··· Data records
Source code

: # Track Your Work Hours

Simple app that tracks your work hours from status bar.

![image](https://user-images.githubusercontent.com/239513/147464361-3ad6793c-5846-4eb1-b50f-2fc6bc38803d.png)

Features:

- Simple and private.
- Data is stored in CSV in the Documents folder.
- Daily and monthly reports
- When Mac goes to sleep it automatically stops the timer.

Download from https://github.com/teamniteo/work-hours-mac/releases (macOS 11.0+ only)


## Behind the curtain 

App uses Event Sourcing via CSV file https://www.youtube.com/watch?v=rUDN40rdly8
······
Every line from the one that contains "- Data is stored" down to and including the last line of the records above must be set down exactly, with nothing else.

Solution for this task>
- Data is stored in CSV in the Documents folder.
- Daily and monthly reports
- When Mac goes to sleep it automatically stops the timer.

Download from https://github.com/teamniteo/work-hours-mac/releases (macOS 11.0+ only)


## Behind the curtain 

App uses Event Sourcing via CSV file https://www.youtube.com/watch?v=rUDN40rdly8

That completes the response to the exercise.